*** EXTRACTED DATA ***

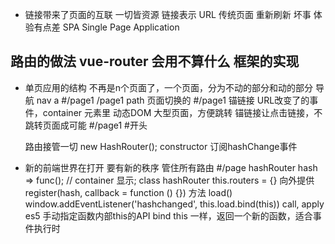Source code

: - 链接带来了页面的互联
  一切皆资源 链接表示 URL
  传统页面 重新刷新 坏事 体验有点差
  SPA Single Page Application
## 路由的做法 vue-router 会用不算什么 框架的实现
- 单页应用的结构
  不再是n个页面了，一个页面，分为不动的部分和动的部分
  导航 nav a #/page1
  /page1 path 页面切换的
  #/page1 锚链接 URL改变了的事件，container 元素里 动态DOM
  大型页面，方便跳转
  锚链接让点击链接，不跳转页面成可能 #/page1 #开头

  路由接管一切 new HashRouter();
  constructor 订阅hashChange事件


- 新的前端世界在打开 要有新的秩序
  管住所有路由 #/page hashRouter
  hash => func(); // container 显示;
  class hashRouter
  this.routers = {}
  向外提供 register(hash, callback = function () {}) 方法
  load()
  window.addEventListener('hashchanged', this.load.bind(this)) 
  call, apply es5 手动指定函数内部this的API
  bind this 一样，返回一个新的函数，适合事件执行时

***

• [YOUR GOAL]:
Repeat, exactly and only, the lines above from the one containing "管住所有路由 #/page hashRouter" through the end of the material.

• [OUTPUT FOR THIS EXERCISE]:
  管住所有路由 #/page hashRouter
  hash => func(); // container 显示;
  class hashRouter
  this.routers = {}
  向外提供 register(hash, callback = function () {}) 方法
  load()
  window.addEventListener('hashchanged', this.load.bind(this)) 
  call, apply es5 手动指定函数内部this的API
  bind this 一样，返回一个新的函数，适合事件执行时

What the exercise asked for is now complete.